Stored data
= = = =

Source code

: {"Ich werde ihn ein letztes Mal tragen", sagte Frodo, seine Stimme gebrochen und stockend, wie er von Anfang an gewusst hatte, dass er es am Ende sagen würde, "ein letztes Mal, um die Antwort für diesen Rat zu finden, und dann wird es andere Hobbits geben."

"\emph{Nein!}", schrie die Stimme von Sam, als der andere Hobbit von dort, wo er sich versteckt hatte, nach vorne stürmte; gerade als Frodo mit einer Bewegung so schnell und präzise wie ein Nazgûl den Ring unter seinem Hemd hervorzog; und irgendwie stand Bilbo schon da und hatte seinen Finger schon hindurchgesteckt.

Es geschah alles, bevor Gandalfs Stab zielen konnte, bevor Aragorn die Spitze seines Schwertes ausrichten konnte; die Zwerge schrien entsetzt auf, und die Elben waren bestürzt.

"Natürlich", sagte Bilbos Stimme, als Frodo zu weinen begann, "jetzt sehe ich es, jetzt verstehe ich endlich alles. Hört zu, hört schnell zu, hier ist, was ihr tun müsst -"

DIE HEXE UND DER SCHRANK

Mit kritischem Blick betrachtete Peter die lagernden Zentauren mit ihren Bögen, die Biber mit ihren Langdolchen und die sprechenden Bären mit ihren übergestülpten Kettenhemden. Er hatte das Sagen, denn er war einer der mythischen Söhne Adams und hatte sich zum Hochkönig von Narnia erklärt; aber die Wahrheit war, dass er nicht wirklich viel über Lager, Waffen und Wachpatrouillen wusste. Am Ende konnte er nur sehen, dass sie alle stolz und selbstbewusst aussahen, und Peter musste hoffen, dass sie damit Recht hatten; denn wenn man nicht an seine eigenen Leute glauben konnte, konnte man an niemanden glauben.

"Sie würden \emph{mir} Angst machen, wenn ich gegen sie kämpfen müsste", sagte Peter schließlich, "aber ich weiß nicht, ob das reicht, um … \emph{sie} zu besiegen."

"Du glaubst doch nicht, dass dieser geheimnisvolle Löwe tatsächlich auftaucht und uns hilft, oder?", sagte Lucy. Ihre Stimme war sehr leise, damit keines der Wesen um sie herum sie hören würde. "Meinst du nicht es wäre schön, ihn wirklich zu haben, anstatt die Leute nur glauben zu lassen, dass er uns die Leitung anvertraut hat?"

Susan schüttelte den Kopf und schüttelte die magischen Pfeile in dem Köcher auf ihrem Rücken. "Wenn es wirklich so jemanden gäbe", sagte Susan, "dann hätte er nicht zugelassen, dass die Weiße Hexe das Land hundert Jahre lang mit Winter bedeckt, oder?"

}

= = = =

→ **YOUR OBJECTIVE**
Your task is to copy every record exactly.

→ **EXERCISE RESULT**
Source code

: {"Ich werde ihn ein letztes Mal tragen", sagte Frodo, seine Stimme gebrochen und stockend, wie er von Anfang an gewusst hatte, dass er es am Ende sagen würde, "ein letztes Mal, um die Antwort für diesen Rat zu finden, und dann wird es andere Hobbits geben."

"\emph{Nein!}", schrie die Stimme von Sam, als der andere Hobbit von dort, wo er sich versteckt hatte, nach vorne stürmte; gerade als Frodo mit einer Bewegung so schnell und präzise wie ein Nazgûl den Ring unter seinem Hemd hervorzog; und irgendwie stand Bilbo schon da und hatte seinen Finger schon hindurchgesteckt.

Es geschah alles, bevor Gandalfs Stab zielen konnte, bevor Aragorn die Spitze seines Schwertes ausrichten konnte; die Zwerge schrien entsetzt auf, und die Elben waren bestürzt.

"Natürlich", sagte Bilbos Stimme, als Frodo zu weinen begann, "jetzt sehe ich es, jetzt verstehe ich endlich alles. Hört zu, hört schnell zu, hier ist, was ihr tun müsst -"

DIE HEXE UND DER SCHRANK

Mit kritischem Blick betrachtete Peter die lagernden Zentauren mit ihren Bögen, die Biber mit ihren Langdolchen und die sprechenden Bären mit ihren übergestülpten Kettenhemden. Er hatte das Sagen, denn er war einer der mythischen Söhne Adams und hatte sich zum Hochkönig von Narnia erklärt; aber die Wahrheit war, dass er nicht wirklich viel über Lager, Waffen und Wachpatrouillen wusste. Am Ende konnte er nur sehen, dass sie alle stolz und selbstbewusst aussahen, und Peter musste hoffen, dass sie damit Recht hatten; denn wenn man nicht an seine eigenen Leute glauben konnte, konnte man an niemanden glauben.

"Sie würden \emph{mir} Angst machen, wenn ich gegen sie kämpfen müsste", sagte Peter schließlich, "aber ich weiß nicht, ob das reicht, um … \emph{sie} zu besiegen."

"Du glaubst doch nicht, dass dieser geheimnisvolle Löwe tatsächlich auftaucht und uns hilft, oder?", sagte Lucy. Ihre Stimme war sehr leise, damit keines der Wesen um sie herum sie hören würde. "Meinst du nicht es wäre schön, ihn wirklich zu haben, anstatt die Leute nur glauben zu lassen, dass er uns die Leitung anvertraut hat?"

Susan schüttelte den Kopf und schüttelte die magischen Pfeile in dem Köcher auf ihrem Rücken. "Wenn es wirklich so jemanden gäbe", sagte Susan, "dann hätte er nicht zugelassen, dass die Weiße Hexe das Land hundert Jahre lang mit Winter bedeckt, oder?"

}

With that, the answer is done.